*EXERCISE INPUT*.

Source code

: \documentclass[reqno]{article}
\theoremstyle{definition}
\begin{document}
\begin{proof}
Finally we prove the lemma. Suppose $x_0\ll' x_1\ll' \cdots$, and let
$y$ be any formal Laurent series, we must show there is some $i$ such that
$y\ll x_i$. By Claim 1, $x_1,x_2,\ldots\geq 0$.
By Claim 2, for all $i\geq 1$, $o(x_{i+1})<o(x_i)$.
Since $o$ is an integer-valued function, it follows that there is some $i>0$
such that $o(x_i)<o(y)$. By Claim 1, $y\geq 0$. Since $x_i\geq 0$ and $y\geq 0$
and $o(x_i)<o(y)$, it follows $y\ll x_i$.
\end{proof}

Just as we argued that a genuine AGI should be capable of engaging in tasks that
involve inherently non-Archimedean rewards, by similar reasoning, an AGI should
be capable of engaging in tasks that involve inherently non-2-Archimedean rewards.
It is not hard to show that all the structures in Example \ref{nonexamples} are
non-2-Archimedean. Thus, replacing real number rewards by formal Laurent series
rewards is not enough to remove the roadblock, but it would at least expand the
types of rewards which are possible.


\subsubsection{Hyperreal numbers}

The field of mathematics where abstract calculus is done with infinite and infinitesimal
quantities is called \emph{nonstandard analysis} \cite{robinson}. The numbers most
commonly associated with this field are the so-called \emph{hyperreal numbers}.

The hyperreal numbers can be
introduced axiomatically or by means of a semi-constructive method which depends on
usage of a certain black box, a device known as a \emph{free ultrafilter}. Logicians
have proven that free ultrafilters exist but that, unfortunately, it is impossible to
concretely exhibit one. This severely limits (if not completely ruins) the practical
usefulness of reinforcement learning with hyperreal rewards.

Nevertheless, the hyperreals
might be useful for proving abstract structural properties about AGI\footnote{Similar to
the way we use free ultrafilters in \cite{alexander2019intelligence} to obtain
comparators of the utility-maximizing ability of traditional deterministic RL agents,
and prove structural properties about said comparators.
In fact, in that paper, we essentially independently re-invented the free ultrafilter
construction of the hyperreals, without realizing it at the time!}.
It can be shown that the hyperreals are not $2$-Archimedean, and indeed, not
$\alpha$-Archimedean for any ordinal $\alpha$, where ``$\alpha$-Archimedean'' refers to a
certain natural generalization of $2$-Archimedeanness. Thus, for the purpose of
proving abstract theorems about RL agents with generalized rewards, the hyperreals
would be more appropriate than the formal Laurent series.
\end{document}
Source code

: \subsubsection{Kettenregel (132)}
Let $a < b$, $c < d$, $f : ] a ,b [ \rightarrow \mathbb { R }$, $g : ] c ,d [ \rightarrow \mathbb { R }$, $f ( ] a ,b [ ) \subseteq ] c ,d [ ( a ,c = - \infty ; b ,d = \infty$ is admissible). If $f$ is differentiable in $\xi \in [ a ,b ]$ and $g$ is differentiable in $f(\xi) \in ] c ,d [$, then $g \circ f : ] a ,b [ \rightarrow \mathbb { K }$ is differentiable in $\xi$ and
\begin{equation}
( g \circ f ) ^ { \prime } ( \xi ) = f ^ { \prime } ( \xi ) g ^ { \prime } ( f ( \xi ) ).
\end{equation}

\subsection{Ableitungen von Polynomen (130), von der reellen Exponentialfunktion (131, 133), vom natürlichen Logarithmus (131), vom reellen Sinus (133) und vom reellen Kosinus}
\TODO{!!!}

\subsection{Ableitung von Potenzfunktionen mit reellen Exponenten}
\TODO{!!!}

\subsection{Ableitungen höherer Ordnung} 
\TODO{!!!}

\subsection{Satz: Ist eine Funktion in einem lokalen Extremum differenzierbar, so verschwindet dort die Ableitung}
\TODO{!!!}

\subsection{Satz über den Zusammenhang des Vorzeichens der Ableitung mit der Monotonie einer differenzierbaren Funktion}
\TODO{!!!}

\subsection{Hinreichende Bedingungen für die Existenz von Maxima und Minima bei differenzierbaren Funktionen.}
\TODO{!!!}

*PROBLEM*. The task calls for every line of the material to be reproduced precisely.

*EXERCISE OUTPUT*.
Source code

: \documentclass[reqno]{article}
\theoremstyle{definition}
\begin{document}
\begin{proof}
Finally we prove the lemma. Suppose $x_0\ll' x_1\ll' \cdots$, and let
$y$ be any formal Laurent series, we must show there is some $i$ such that
$y\ll x_i$. By Claim 1, $x_1,x_2,\ldots\geq 0$.
By Claim 2, for all $i\geq 1$, $o(x_{i+1})<o(x_i)$.
Since $o$ is an integer-valued function, it follows that there is some $i>0$
such that $o(x_i)<o(y)$. By Claim 1, $y\geq 0$. Since $x_i\geq 0$ and $y\geq 0$
and $o(x_i)<o(y)$, it follows $y\ll x_i$.
\end{proof}

Just as we argued that a genuine AGI should be capable of engaging in tasks that
involve inherently non-Archimedean rewards, by similar reasoning, an AGI should
be capable of engaging in tasks that involve inherently non-2-Archimedean rewards.
It is not hard to show that all the structures in Example \ref{nonexamples} are
non-2-Archimedean. Thus, replacing real number rewards by formal Laurent series
rewards is not enough to remove the roadblock, but it would at least expand the
types of rewards which are possible.


\subsubsection{Hyperreal numbers}

The field of mathematics where abstract calculus is done with infinite and infinitesimal
quantities is called \emph{nonstandard analysis} \cite{robinson}. The numbers most
commonly associated with this field are the so-called \emph{hyperreal numbers}.

The hyperreal numbers can be
introduced axiomatically or by means of a semi-constructive method which depends on
usage of a certain black box, a device known as a \emph{free ultrafilter}. Logicians
have proven that free ultrafilters exist but that, unfortunately, it is impossible to
concretely exhibit one. This severely limits (if not completely ruins) the practical
usefulness of reinforcement learning with hyperreal rewards.

Nevertheless, the hyperreals
might be useful for proving abstract structural properties about AGI\footnote{Similar to
the way we use free ultrafilters in \cite{alexander2019intelligence} to obtain
comparators of the utility-maximizing ability of traditional deterministic RL agents,
and prove structural properties about said comparators.
In fact, in that paper, we essentially independently re-invented the free ultrafilter
construction of the hyperreals, without realizing it at the time!}.
It can be shown that the hyperreals are not $2$-Archimedean, and indeed, not
$\alpha$-Archimedean for any ordinal $\alpha$, where ``$\alpha$-Archimedean'' refers to a
certain natural generalization of $2$-Archimedeanness. Thus, for the purpose of
proving abstract theorems about RL agents with generalized rewards, the hyperreals
would be more appropriate than the formal Laurent series.
\end{document}
Source code

: \subsubsection{Kettenregel (132)}
Let $a < b$, $c < d$, $f : ] a ,b [ \rightarrow \mathbb { R }$, $g : ] c ,d [ \rightarrow \mathbb { R }$, $f ( ] a ,b [ ) \subseteq ] c ,d [ ( a ,c = - \infty ; b ,d = \infty$ is admissible). If $f$ is differentiable in $\xi \in [ a ,b ]$ and $g$ is differentiable in $f(\xi) \in ] c ,d [$, then $g \circ f : ] a ,b [ \rightarrow \mathbb { K }$ is differentiable in $\xi$ and
\begin{equation}
( g \circ f ) ^ { \prime } ( \xi ) = f ^ { \prime } ( \xi ) g ^ { \prime } ( f ( \xi ) ).
\end{equation}

\subsection{Ableitungen von Polynomen (130), von der reellen Exponentialfunktion (131, 133), vom natürlichen Logarithmus (131), vom reellen Sinus (133) und vom reellen Kosinus}
\TODO{!!!}

\subsection{Ableitung von Potenzfunktionen mit reellen Exponenten}
\TODO{!!!}

\subsection{Ableitungen höherer Ordnung} 
\TODO{!!!}

\subsection{Satz: Ist eine Funktion in einem lokalen Extremum differenzierbar, so verschwindet dort die Ableitung}
\TODO{!!!}

\subsection{Satz über den Zusammenhang des Vorzeichens der Ableitung mit der Monotonie einer differenzierbaren Funktion}
\TODO{!!!}

\subsection{Hinreichende Bedingungen für die Existenz von Maxima und Minima bei differenzierbaren Funktionen.}
\TODO{!!!}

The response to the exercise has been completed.